QUATRO LETRAS: AGRO, DEUS E ÉDEN. A COINCIDÊNCIA QUE ABRE A PORTA E O VERBO QUE SUSTENTA A CASA
Conte as letras. Agro tem quatro. Deus tem quatro. Éden tem quatro. A constatação costuma provocar sorriso nas plateias e silêncio logo depois, porque alguma coisa no ouvinte desconfia de que ali não há apenas um acaso ortográfico. A honestidade intelectual, porém, exige começar pelo limite: a coincidência é gráfica, vale para o português, sustenta-se em latim e se desfaz em parte no hebraico, ainda que ali o nome divino revelado na sarça ardente seja justamente um tetragrama, quatro consoantes sagradas que a tradição judaica jamais pronunciou. Nada disso prova coisa alguma, e é bom que assim seja.

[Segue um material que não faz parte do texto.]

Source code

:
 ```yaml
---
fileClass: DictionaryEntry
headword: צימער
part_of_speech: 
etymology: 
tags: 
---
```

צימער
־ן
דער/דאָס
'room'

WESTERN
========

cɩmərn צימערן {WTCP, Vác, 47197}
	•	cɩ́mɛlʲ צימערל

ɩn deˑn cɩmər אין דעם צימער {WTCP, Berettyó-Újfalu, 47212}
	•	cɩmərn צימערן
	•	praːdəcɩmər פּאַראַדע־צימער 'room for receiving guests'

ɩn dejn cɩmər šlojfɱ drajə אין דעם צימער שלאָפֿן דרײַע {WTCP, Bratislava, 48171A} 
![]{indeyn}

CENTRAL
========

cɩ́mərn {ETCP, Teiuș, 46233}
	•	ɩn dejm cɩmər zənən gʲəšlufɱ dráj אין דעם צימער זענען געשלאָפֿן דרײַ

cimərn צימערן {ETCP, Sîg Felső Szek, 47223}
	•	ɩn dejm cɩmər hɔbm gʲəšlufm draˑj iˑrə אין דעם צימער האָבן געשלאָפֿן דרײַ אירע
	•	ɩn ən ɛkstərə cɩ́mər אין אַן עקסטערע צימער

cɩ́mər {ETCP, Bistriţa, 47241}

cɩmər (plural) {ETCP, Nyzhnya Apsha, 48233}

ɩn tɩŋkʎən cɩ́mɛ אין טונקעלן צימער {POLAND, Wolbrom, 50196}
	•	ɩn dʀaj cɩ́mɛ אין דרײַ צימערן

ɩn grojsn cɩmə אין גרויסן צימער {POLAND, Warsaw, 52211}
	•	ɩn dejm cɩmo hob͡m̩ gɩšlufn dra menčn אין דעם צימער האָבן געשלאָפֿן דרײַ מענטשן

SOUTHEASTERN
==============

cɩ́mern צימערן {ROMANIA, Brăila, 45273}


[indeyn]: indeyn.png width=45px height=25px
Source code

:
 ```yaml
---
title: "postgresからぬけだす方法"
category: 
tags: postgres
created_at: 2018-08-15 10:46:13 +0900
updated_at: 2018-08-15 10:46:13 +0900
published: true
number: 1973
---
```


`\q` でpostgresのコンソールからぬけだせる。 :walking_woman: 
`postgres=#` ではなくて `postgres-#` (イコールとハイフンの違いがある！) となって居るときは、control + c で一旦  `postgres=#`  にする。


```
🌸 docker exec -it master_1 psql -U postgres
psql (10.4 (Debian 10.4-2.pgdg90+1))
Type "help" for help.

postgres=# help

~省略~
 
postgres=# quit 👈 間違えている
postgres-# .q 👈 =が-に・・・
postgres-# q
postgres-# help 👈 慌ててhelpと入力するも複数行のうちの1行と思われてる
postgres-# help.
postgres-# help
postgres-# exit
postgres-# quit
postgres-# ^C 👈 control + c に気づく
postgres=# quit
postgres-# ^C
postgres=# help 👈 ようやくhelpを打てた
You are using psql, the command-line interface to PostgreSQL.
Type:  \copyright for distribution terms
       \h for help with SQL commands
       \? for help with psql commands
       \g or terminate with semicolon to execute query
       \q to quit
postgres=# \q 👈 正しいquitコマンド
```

A coincidência é a aldrava, não é a casa. Ela bate à porta de um edifício que já estava construído muito antes de alguém contar as letras.
COLERE, A RAIZ QUE A MODERNIDADE SEPAROU
O verbo latino colere significa ao mesmo tempo cultivar a terra, habitar um lugar, honrar e prestar culto. Dele derivam, no mesmo tronco, cultivo, cultura e culto. Quando Cícero afirmou que a filosofia é a cultura da alma, não fazia metáfora poética, fazia transposição técnica, porque entendia que a alma, como a lavoura, precisa ser arada, semeada, capinada e esperada.
Quem lavra o solo, quem forma o espírito e quem adora a Deus praticam o mesmo gesto declinado em três direções.
GÊNESIS 2,15, O VERBO QUE UNE LAVRAR E ADORAR
O texto bíblico realiza a mesma operação com precisão ainda maior. O homem é colocado no jardim para o cultivar e o guardar, e o verbo empregado para cultivar é avad, exatamente o mesmo que a Escritura usa para servir a Deus e prestar culto, enquanto guardar é shamar, o mesmo verbo usado para guardar os mandamentos. A primeira liturgia da humanidade não aconteceu em um templo, aconteceu em uma horta.
Não é que agro e Deus tenham o mesmo número de letras. É que cultivar e adorar sempre tiveram o mesmo verbo.
ADAMAH E HUMUS, A ANTROPOLOGIA QUE JÁ É AGRONOMIA
Adão deriva de adamah, o solo arável, e humano vem de humus, a terra fértil, da mesma raiz de onde nasce humildade. A antropologia bíblica é, portanto, uma agronomia declarada. O ser humano é solo animado pelo sopro divino e responde às mesmas leis que a lavoura conhece: precisa de raiz, de tempo, de descanso, de poda, de adubação e de aceitação da estação em que se encontra.
Quem cultivou entende de gente, porque descobriu na terra que ninguém amadurece por decreto.
DO JARDIM À CIDADE
O Éden costuma ser lido como paraíso perdido, mas a Escritura começa em um jardim e termina em uma cidade que tem, no meio da praça, a árvore da vida. Ressuscitado, Cristo é confundido por Maria Madalena com o jardineiro, e a tradição patrística nunca tratou isso como engano de olhos marejados, mas como reconhecimento involuntário da verdade. Assim o Éden deixa de ser lamento e passa a ser programa: cada nascente protegida, cada família que permanece na terra com dignidade e cada cooperativa que reparte resultado com justiça são antecipações modestas daquele jardim final.
A ressurreição é a colheita definitiva de uma semente que foi enterrada.
A AGROTEOLOGIA HABITA A AGROSOFIA
A proposta terminológica é econômica e deliberada. A agroteologia não concorre com a Agrosofia, ela a habita, como movimento interno pelo qual a Agrosofia levanta os olhos do solo e reconhece o dono da lavoura. À Agronomia cabe o como, à Filosofia cabe o porquê, à Teologia cabe o para quem. Daí decorrem as aplicações: no ofertório da missa, que apresenta não o trigo mas o pão, reconhecendo o trabalho humano entre a semente e o altar; no cooperativismo, lavoura de pessoas que não colhe fora de estação e que, se não semeia educação, não colhe participação; e na sucessão familiar, onde a muda plantada à sombra permanente da árvore matriz morre por falta de luz, razão de ser da Pedagogia da Ausência.
A ausência, quando anunciada e amorosa, é forma superior de presença.
Quem aprende com a terra está, sem perceber, aprendendo com Quem a fez.